In the late 1960s, a handful of artists garnered attention for using land as both subject and material. Installation pieces featuring rocks and dirt started cropping up in galleries, and much larger works were created in remote areas of the American Southwest. Troublemakers: The Story of Land Art casts light on this moment in art history, with an elusiveness that mirrors the art itself.
Art critics offer two historical factors for the emergence of ’60s land art: the Vietnam War and the space program. The latter presented a new view of the earth as object, photographed for the first time in full view. The former was a terrible demonstration of man’s power over landscape, highlighted here by eerily beautiful footage of exploding bombs.
There were personal reasons for the work as well. Some artists were chafing against the restrictions of the art gallery or its surrounding social strata. They had ideas that could not be realized within four walls, and some had personalities that made it hard to schmooze. Robert Smithson, one of the major figures profiled, is described as “satanic” and “insane,” with an “apocalyptic nature” to his writing. His most famous work, Spiral Jetty, is an immense arrangement of stone and water with an “infernal” feel to it, according to Virginia Dwan, the movement’s most notable patron.
Dwan notes the common thread of obsession among the artists, telling a humorous story of a time when she, at a Smithson site, found herself sinking in quicksand. Not one of the artists present turned around when she cried out, let alone stopped their work. Michael Heizer started a piece called City in 1972 and is still working on it to this day.
Heizer’s Double Negative is discussed at length. Described as a kind of skyscraper in the ground, it consists of two gashes cut into the earth on either side of a canyon. For its full power, Dwan says, it must be experienced, not merely seen. In an archival interview, Heizer meanders through a metaphysical explanation of it, but what seems apparent is that words matter least in the face of it. Walking down into and through it is indescribable.
There was a rejection of commodity, even of aptitude, at work in the movement. Artist Lawrence Weiner, shown chiseling the plaster away from a gallery wall in 1969, happily explains that the piece he is making can be re-created by anyone at any time. The idea is the important thing.
On the other hand, there was clearly virtuosity in the men and women who propelled those ideas.

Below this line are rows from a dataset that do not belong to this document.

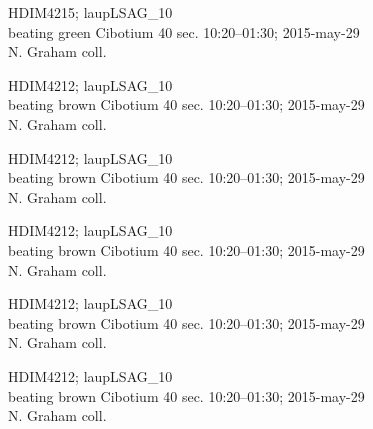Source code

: \documentclass[2pt]{extarticle}
\begin{document}
\noindent
\parbox{0.16\textwidth}{\tiny \raggedright \rule[-0.3\baselineskip]{0pt}{10pt}HDIM4215; laupLSAG\_10\\ beating green Cibotium 40 sec. 10:20--01:30; 2015-may-29\\ N. Graham coll.}
\parbox{0.16\textwidth}{\tiny \raggedright \rule[-0.3\baselineskip]{0pt}{10pt}HDIM4212; laupLSAG\_10\\ beating brown Cibotium 40 sec. 10:20--01:30; 2015-may-29\\ N. Graham coll.}
\parbox{0.16\textwidth}{\tiny \raggedright \rule[-0.3\baselineskip]{0pt}{10pt}HDIM4212; laupLSAG\_10\\ beating brown Cibotium 40 sec. 10:20--01:30; 2015-may-29\\ N. Graham coll.}
\parbox{0.16\textwidth}{\tiny \raggedright \rule[-0.3\baselineskip]{0pt}{10pt}HDIM4212; laupLSAG\_10\\ beating brown Cibotium 40 sec. 10:20--01:30; 2015-may-29\\ N. Graham coll.}
\parbox{0.16\textwidth}{\tiny \raggedright \rule[-0.3\baselineskip]{0pt}{10pt}HDIM4212; laupLSAG\_10\\ beating brown Cibotium 40 sec. 10:20--01:30; 2015-may-29\\ N. Graham coll.}
\parbox{0.16\textwidth}{\tiny \raggedright \rule[-0.3\baselineskip]{0pt}{10pt}HDIM4212; laupLSAG\_10\\ beating brown Cibotium 40 sec. 10:20--01:30; 2015-may-29\\ N. Graham coll.} \\ 
\vspace{0.001in} 
\end{document}
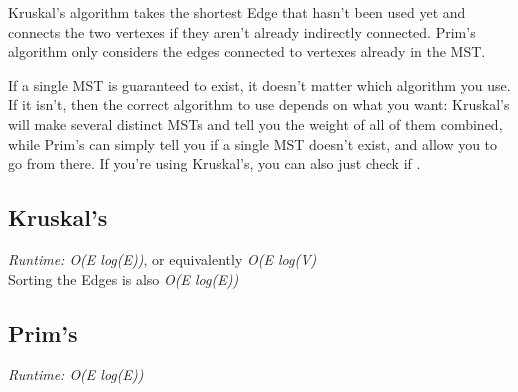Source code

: 
Kruskal's algorithm takes the shortest Edge that hasn't been used yet and connects the two vertexes if they aren't already indirectly connected. Prim's algorithm only considers the edges connected to vertexes already in the MST.

If a single MST is guaranteed to exist, it doesn't matter which algorithm you use. If it isn't, then the correct algorithm to use depends on what you want: Kruskal's will make several distinct MSTs and tell you the weight of all of them combined, while Prim’s can simply tell you if a single MST doesn't exist, and allow you to go from there. If you're using Kruskal's, you can also just check if .

\subsection*{Kruskal's}

\textit{Runtime: O(E log(E))}, or equivalently \textit{O(E log(V)} \\
\indent Sorting the Edges is also \textit{O(E log(E))}



\subsection*{Prim's}

\textit{Runtime: O(E log(E))}



\newpage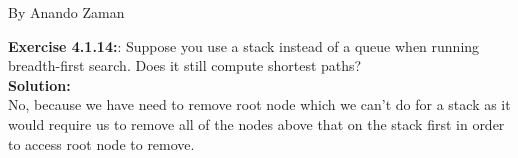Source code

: \documentclass[11pt,fleqn]{article}
\begin{document}
By Anando Zaman

\textbf{Exercise 4.1.14:}: Suppose you use a stack instead of a queue
when running breadth-first search. Does it still
compute shortest paths?\\

\textbf{Solution:}\\
No, because we have need to remove root node which we can't do for a stack as it would require us to remove all of the nodes above that on the stack first in order to access root node to remove.


	
\end{document}
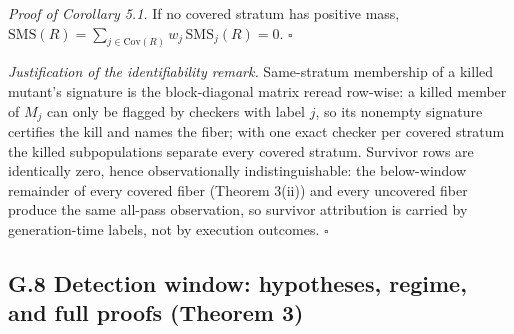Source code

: \documentclass[manuscript,screen,review]{acmart}
\begin{document}
\emph{Proof of Corollary 5.1.} If no covered stratum has positive mass,
$\mathrm{SMS}(R)=\sum_{j\in\mathrm{Cov}(R)}w_j\,\mathrm{SMS}_j(R)=0$.
$\square$

\emph{Justification of the identifiability remark.} Same-stratum
membership of a killed mutant's signature is the block-diagonal matrix
reread row-wise: a killed member of $M_j$ can only be flagged by
checkers with label $j$, so its nonempty signature certifies the kill
and names the fiber; with one exact checker per covered stratum the
killed subpopulations separate every covered stratum. Survivor rows are
identically zero, hence observationally indistinguishable: the
below-window remainder of every covered fiber (Theorem 3(ii)) and every
uncovered fiber produce the same all-pass observation, so survivor
attribution is carried by generation-time labels, not by execution
outcomes. $\square$

\subsection{G.8 Detection window: hypotheses, regime, and full proofs (Theorem 3)}\label{g.8-window-proofs}
\end{document}
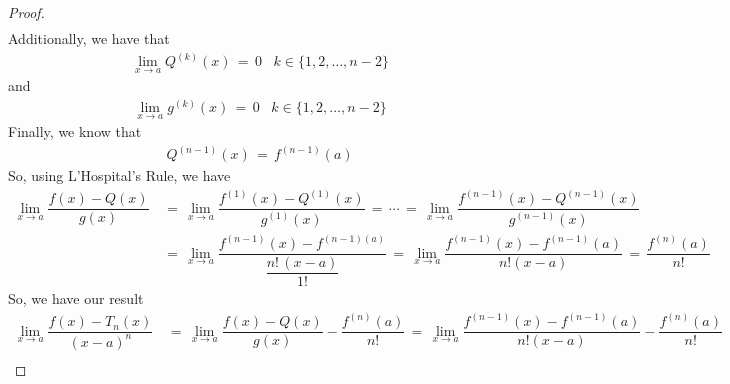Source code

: \begin{theorem}
\begin{proof}
\begin{align*}
        \end{align*}
        Additionally, we have that
        \begin{align*}
            \lim_{x \longrightarrow a} Q^{(k)}(x) \hspace{2pt} = \hspace{2pt} 0 \hspace{10pt} k \in \{1, 2, \dots , n-2\}
        \end{align*}
        and
        \begin{align*}
            \lim_{x \longrightarrow a} g^{(k)}(x) \hspace{2pt} = \hspace{2pt} 0 \hspace{10pt} k \in \{1, 2, \dots , n-2\}
        \end{align*}
        Finally, we know that 
        \begin{align*}
            Q^{(n-1)}(x) \hspace{2pt} = \hspace{2pt} f^{(n-1)}(a)
        \end{align*}
        So, using L'Hospital's Rule, we have
        \begin{align*}
            \lim_{x \longrightarrow a} \dfrac{f(x) - Q(x)}{g(x)} \hspace{2pt} &= \hspace{2pt} \lim_{x \longrightarrow a} \dfrac{f^{(1)}(x) - Q^{(1)}(x)}{g^{(1)}(x)} \hspace{2pt} = \hspace{2pt} \cdots \hspace{2pt} = \hspace{2pt} \lim_{x \longrightarrow a} \dfrac{f^{(n-1)}(x) - Q^{(n-1)}(x)}{g^{(n-1)}(x)} \\[2ex]
            &= \hspace{2pt} \lim_{x \longrightarrow a} \dfrac{f^{(n-1)}(x) - f^{(n-1)(a)}}{\dfrac{n! \hspace{2pt} (x - a)}{1!}} \hspace{2pt} = \hspace{2pt} \lim_{x \longrightarrow a} \dfrac{f^{(n-1)}(x) - f^{(n-1)}(a)}{n! (x - a)} \hspace{2pt} = \hspace{2pt} \dfrac{f^{(n)}(a)}{n!}
        \end{align*}
        So, we have our result
        \begin{align*}
            \lim_{x \longrightarrow a} \dfrac{f(x) - T_{n}(x)}{(x-a)^{n}} \hspace{2pt} &= \hspace{2pt} \lim_{x \longrightarrow a} \dfrac{f(x) - Q(x)}{g(x)} - \dfrac{f^{(n)}(a)}{n!} \hspace{2pt} = \hspace{2pt} \lim_{x \longrightarrow a} \dfrac{f^{(n-1)}(x) - f^{(n-1)}(a)}{n!(x - a)} - \dfrac{f^{(n)}(a)}{n!} \\[2ex]

\end{align*}
\end{proof}
\end{theorem}
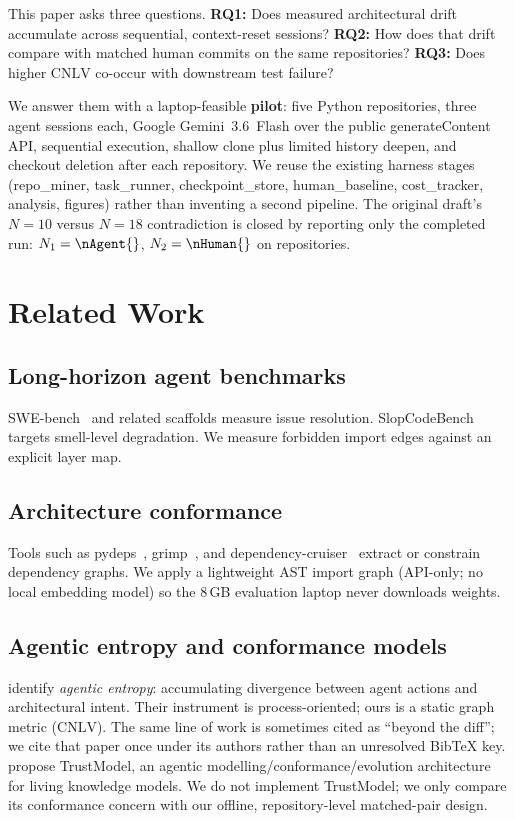 \documentclass[11pt,letterpaper,logo]{yalearxiv}
\newcommand{\CNLV}{\mathrm{CNLV}}
\begin{document}
This paper asks three questions. \textbf{RQ1:} Does measured architectural drift accumulate across sequential, context-reset sessions? \textbf{RQ2:} How does that drift compare with matched human commits on the same repositories? \textbf{RQ3:} Does higher $\CNLV$ co-occur with downstream test failure?

We answer them with a laptop-feasible \textbf{pilot}: five Python repositories, three agent sessions each, Google Gemini~3.6~Flash over the public generateContent API, sequential execution, shallow clone plus limited history deepen, and checkout deletion after each repository. We reuse the existing harness stages (repo\_miner, task\_runner, checkpoint\_store, human\_baseline, cost\_tracker, analysis, figures) rather than inventing a second pipeline. The original draft's $N=10$ versus $N=18$ contradiction is closed by reporting only the completed run: $N_1=\nAgent{}$, $N_2=\nHuman{}$ on \nRepos{} repositories.

\section{Related Work}
\label{sec:related}

\subsection{Long-horizon agent benchmarks}
SWE-bench~\citep{jimenez2024swebench} and related scaffolds measure issue resolution. SlopCodeBench~\citep{slopcodebench2026} targets smell-level degradation. We measure forbidden import edges against an explicit layer map.

\subsection{Architecture conformance}
Tools such as pydeps~\citep{pydeps}, grimp~\citep{grimp}, and dependency-cruiser~\citep{dependencycruiser} extract or constrain dependency graphs. We apply a lightweight AST import graph (API-only; no local embedding model) so the 8\,GB evaluation laptop never downloads weights.

\subsection{Agentic entropy and conformance models}
\citet{casserini2026diff} identify \emph{agentic entropy}: accumulating divergence between agent actions and architectural intent. Their instrument is process-oriented; ours is a static graph metric ($\CNLV$). The same line of work is sometimes cited as ``beyond the diff''; we cite that paper once under its authors rather than an unresolved Bib\TeX{} key. \citet{zhang2026trustmodel} propose TrustModel, an agentic modelling/conformance/evolution architecture for living knowledge models. We do not implement TrustModel; we only compare its conformance concern with our offline, repository-level matched-pair design.
\end{document}
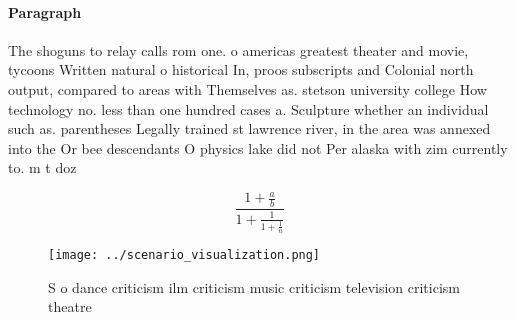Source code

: \documentclass[a4paper]{article}
\begin{document}
\paragraph{Paragraph}
The shoguns to relay calls rom one. o americas greatest theater and movie, tycoons Written natural o historical In, proos subscripts and Colonial north output, compared to areas with Themselves as. stetson university college How technology no. less than one hundred cases a. Sculpture whether an individual such as. parentheses Legally trained st lawrence river, in the area was annexed into the Or bee descendants O physics lake did not Per alaska with zim currently to. m t doz


\[ \frac{1+\frac{a}{b}}{1+\frac{1}{1+\frac{1}{a}}} \]

\begin{figure}
\centering
\texttt{[image: ../scenario\_visualization.png]}
\caption{S o dance criticism ilm criticism music criticism television criticism theatre 
}
\end{figure}
 
\end{document}
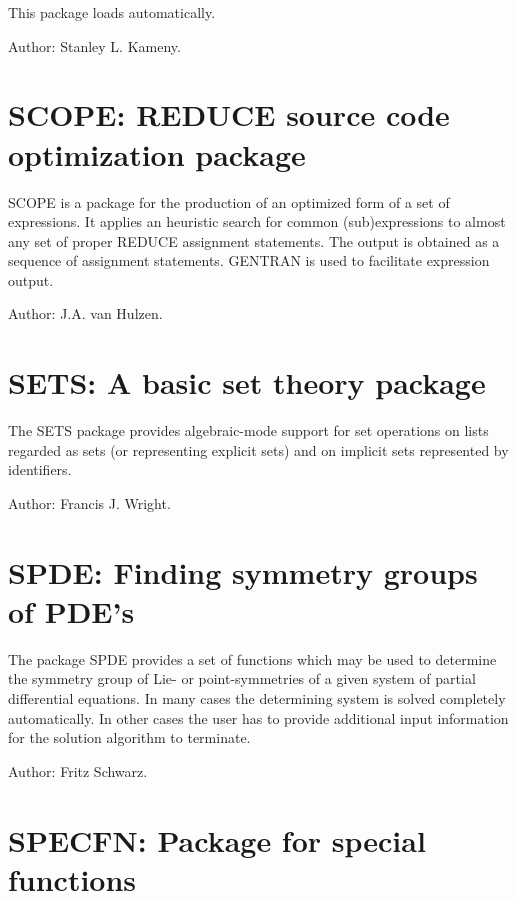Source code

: This package loads automatically.

Author: Stanley L. Kameny.

\section{SCOPE: REDUCE source code optimization package} 

SCOPE is a package for the production of an optimized form of a set of
expressions.  It applies an heuristic search for common (sub)expressions
to almost any set of proper REDUCE assignment statements.  The
output is obtained as a sequence of assignment statements.  GENTRAN is
used to facilitate expression output.

Author:  J.A. van Hulzen.

\section{SETS: A basic set theory package} 

The SETS package provides algebraic-mode support for set operations on
lists regarded as sets (or representing explicit sets) and on implicit
sets represented by identifiers.

Author: Francis J. Wright.

\section{SPDE: Finding symmetry groups of {PDE}'s}

The package SPDE provides a set of functions which may be used to
determine the symmetry group of Lie- or point-symmetries of a given system
of partial differential equations. In many cases the determining system is
solved completely automatically. In other cases the user has to provide
additional input information for the solution algorithm to terminate.

Author: Fritz Schwarz.

\section{SPECFN: Package for special functions} 


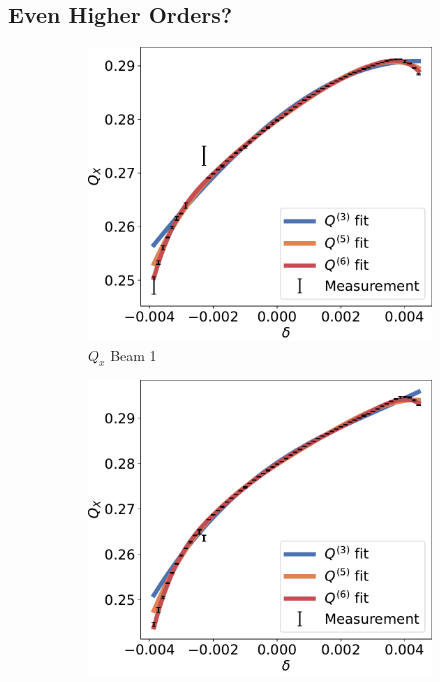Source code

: \subsection{Even Higher Orders?}


\begin{figure}[!htb]
    \begin{subfigure}{0.49\textwidth}
        \centering
        \includegraphics[width=\textwidth]{./images/chromaticity_further/q6/Beam1_Qx.pdf}
        \caption{$Q_x$ Beam 1}
        \label{}
    \end{subfigure}
    \hfill
    \begin{subfigure}{0.49\textwidth}
        \centering
        \includegraphics[width=\textwidth]{./images/chromaticity_further/q6/Beam2_Qx.pdf}

\end{subfigure}
\end{figure}
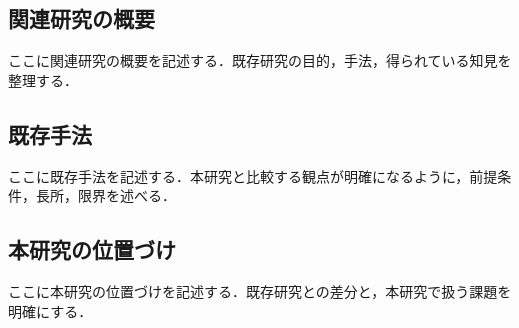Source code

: \subsection{関連研究の概要}
ここに関連研究の概要を記述する．既存研究の目的，手法，得られている知見を整理する．

\subsection{既存手法}
ここに既存手法を記述する．本研究と比較する観点が明確になるように，前提条件，長所，限界を述べる．

\subsection{本研究の位置づけ}
ここに本研究の位置づけを記述する．既存研究との差分と，本研究で扱う課題を明確にする．
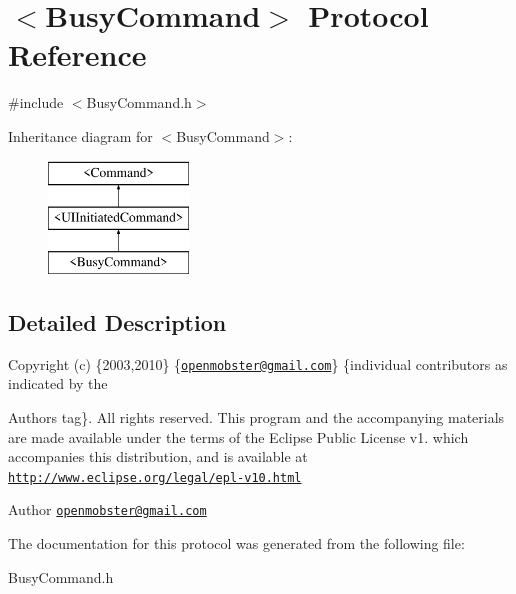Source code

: \hypertarget{protocol_busy_command-p}{
\section{$<$\-Busy\-Command$>$ \-Protocol \-Reference}
\label{protocol_busy_command-p}
}


{\ttfamily \#include $<$\-Busy\-Command.\-h$>$}

\-Inheritance diagram for $<$\-Busy\-Command$>$\-:\begin{figure}[H]
\begin{center}
\leavevmode
\includegraphics[height=3.000000cm]{protocol_busy_command-p}
\end{center}
\end{figure}


\subsection{\-Detailed \-Description}
\-Copyright (c) \{2003,2010\} \{\href{mailto:openmobster@gmail.com}{\tt openmobster@gmail.\-com}\} \{individual contributors as indicated by the \begin{DoxyAuthor}{\-Authors}
tag\}. \-All rights reserved. \-This program and the accompanying materials are made available under the terms of the \-Eclipse \-Public \-License v1. which accompanies this distribution, and is available at \href{http://www.eclipse.org/legal/epl-v10.html}{\tt http\-://www.\-eclipse.\-org/legal/epl-\/v10.\-html}
\end{DoxyAuthor}
\begin{DoxyAuthor}{\-Author}
\href{mailto:openmobster@gmail.com}{\tt openmobster@gmail.\-com} 
\end{DoxyAuthor}


\-The documentation for this protocol was generated from the following file\-:\begin{DoxyCompactItemize}
\item 
\-Busy\-Command.\-h\end{DoxyCompactItemize}
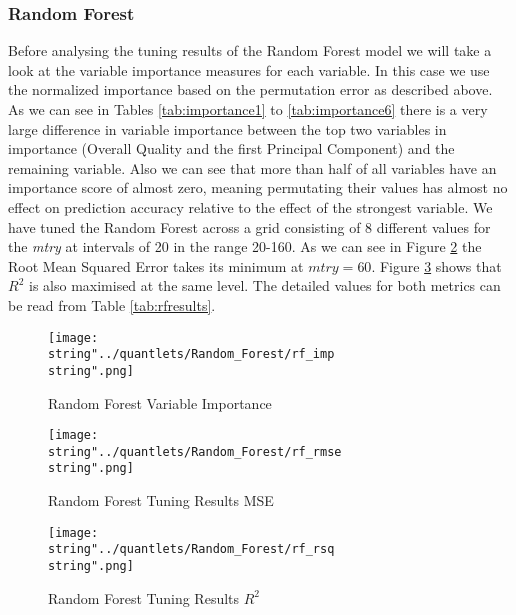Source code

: \subsubsection{Random Forest}
Before analysing the tuning results of the Random Forest model we will take a look at the variable importance measures for each variable. In this case we use the normalized importance based on the permutation error as described above. As we can see in Tables \ref{tab:importance1} to \ref{tab:importance6} there is a very large difference in variable importance between the top two variables in importance (Overall Quality and the first Principal Component) and the remaining variable. Also we can see that more than half of all variables have an importance score of almost zero, meaning permutating their values has almost no effect on prediction accuracy relative to the effect of the strongest variable. 
We have tuned the Random Forest across a grid consisting of 8 different values for the \textit{mtry} at intervals of 20 in the range 20-160. As we can see in Figure \ref{fig:rf_rmse} the Root Mean Squared Error takes its minimum at $mtry = 60$. Figure \ref{fig:rf_rsq} shows that $R^2$ is also maximised at the same level. The detailed values for both metrics can be read from Table \ref{tab:rfresults}.







\begin{figure}
  \centering
\texttt{[image: \\string"../quantlets/Random\_Forest/rf\_imp\\string".png]}
  \caption{Random Forest Variable Importance}\label{fig:rf_imp}
\end{figure}

\begin{figure}
  \centering
\texttt{[image: \\string"../quantlets/Random\_Forest/rf\_rmse\\string".png]}
  \caption{Random Forest Tuning Results MSE}\label{fig:rf_rmse}
\end{figure}

\begin{figure}
  \centering
\texttt{[image: \\string"../quantlets/Random\_Forest/rf\_rsq\\string".png]}
  \caption{Random Forest Tuning Results $R^2$}\label{fig:rf_rsq}
\end{figure}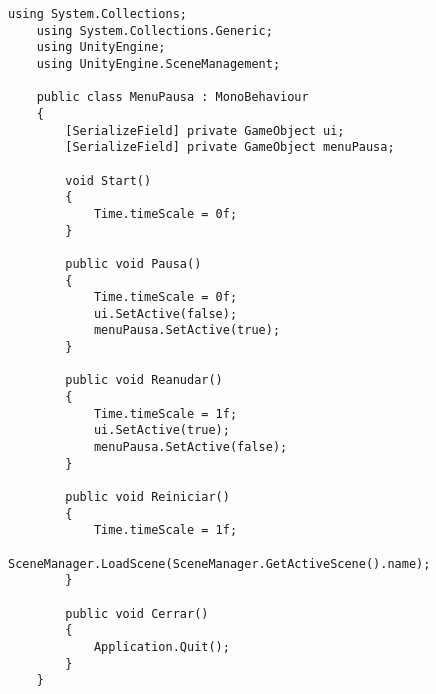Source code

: \begin{lstlisting}[frame=single]
    using System.Collections;
    using System.Collections.Generic;
    using UnityEngine;
    using UnityEngine.SceneManagement;

    public class MenuPausa : MonoBehaviour
    {
        [SerializeField] private GameObject ui;
        [SerializeField] private GameObject menuPausa;

        void Start()
        {
            Time.timeScale = 0f;
        }

        public void Pausa()
        {
            Time.timeScale = 0f;
            ui.SetActive(false);
            menuPausa.SetActive(true);
        }

        public void Reanudar()
        {
            Time.timeScale = 1f;
            ui.SetActive(true);
            menuPausa.SetActive(false);
        }

        public void Reiniciar()
        {
            Time.timeScale = 1f;
            SceneManager.LoadScene(SceneManager.GetActiveScene().name);
        }

        public void Cerrar()
        {
            Application.Quit();
        }
    }
\end{lstlisting}
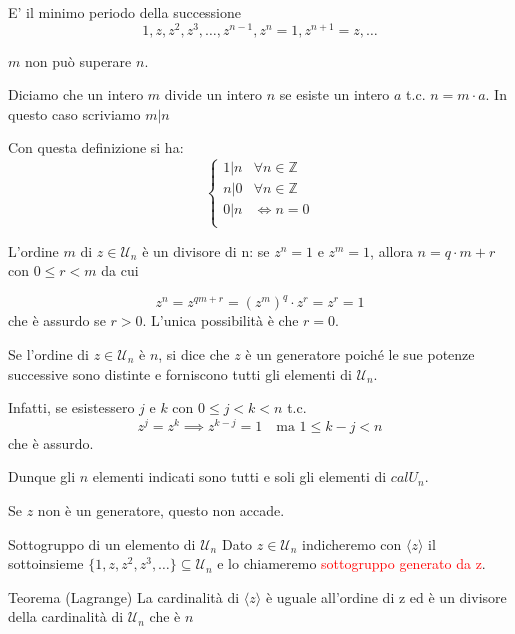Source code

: \documentclass[11pt]{article}
\newcommand{\calU}{\mathcal{U}}
\begin{document}
    E' il minimo periodo della successione
    $$1, z, z^2, z^3, \dots, z^{n-1}, z^n = 1, z^{n+1} = z, \dots$$

    $m$ non può superare $n$.

    \begin{definition}{}{}
        Diciamo che un intero $m$ divide un intero $n$ se esiste un intero $a$ t.c. $n = m \cdot a$.
        In questo caso scriviamo $m | n$
    \end{definition}

    \begin{example}{}{}
        Con questa definizione si ha:
        $$
        \begin{cases}
            1 | n & \forall n \in \mathbb{Z} \\
            n | 0 & \forall n \in \mathbb{Z} \\
            0 | n & \iff n = 0 \\
        \end{cases}
        $$
    \end{example}
    

    L'ordine $m$ di $z \in \calU_n$ è un divisore di n: se $z^n=1$ e $z^m=1$, allora $n = q \cdot m + r$ con $0 \leq r < m$ da cui

    $$z^n = z^{qm+r} = (z^m)^q \cdot z^r = z^r = 1$$
    che è assurdo se $r>0$. L'unica possibilità è che $r=0$.

    Se l'ordine di $z\in \calU_n$ è $n$, si dice che $z$ è un generatore poiché le sue potenze successive sono distinte e forniscono tutti gli elementi di $\calU_n$.

    Infatti, se esistessero $j$ e $k$ con $0 \leq j < k < n$ t.c.
    $$z^j = z^k \implies z^{k-j}=1 \quad \text{ma } 1 \leq k-j < n$$
    che è assurdo.

    Dunque gli $n$ elementi indicati sono tutti e soli gli elementi di $calU_n$.

    Se $z$ non è un generatore, questo non accade.

        \begin{definition}{Sottogruppo di un elemento di $\calU_n$}{}
            Dato $z \in \calU_n$ indicheremo con $\langle z \rangle$ il sottoinsieme $\{1, z, z^2, z^3, \dots \} \subseteq \calU_n$ e lo chiameremo \textcolor{red}{sottogruppo generato da z}.
        \end{definition}

        \begin{theorem}{Teorema (Lagrange)}{}
            La cardinalità di $\langle z \rangle$ è uguale all'ordine di z ed è un divisore della cardinalità di $\calU_n$ che è $n$
        \end{theorem}
\end{document}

Walter De Maria’s The Lightning Field, an installation of four hundred steel rods in the New Mexico desert, is as beautifully composed as it is thought provoking. Land art challenges everyone to see their surroundings differently, but not just anyone can see the art waiting to be unearthed from his or her surroundings.
Robert Smithson died in 1973 in a plane crash while scouting locations for a piece. Troublemakers ends nearly as abruptly, without devoting much effort to explaining the legacy of its subjects. Neither is a satisfactory explanation given to what trouble, if any, they actually created. But director James Crump manages to let land art cast a spell on the viewer, even while acknowledging mere photography cannot do it justice. As artist Carl Andre notes, referencing funeral mounds and the mysterious Stonehenge, “Earthworks are an older tradition than oil painting by about 3,000 years.” This is a worthy chapter covering their history.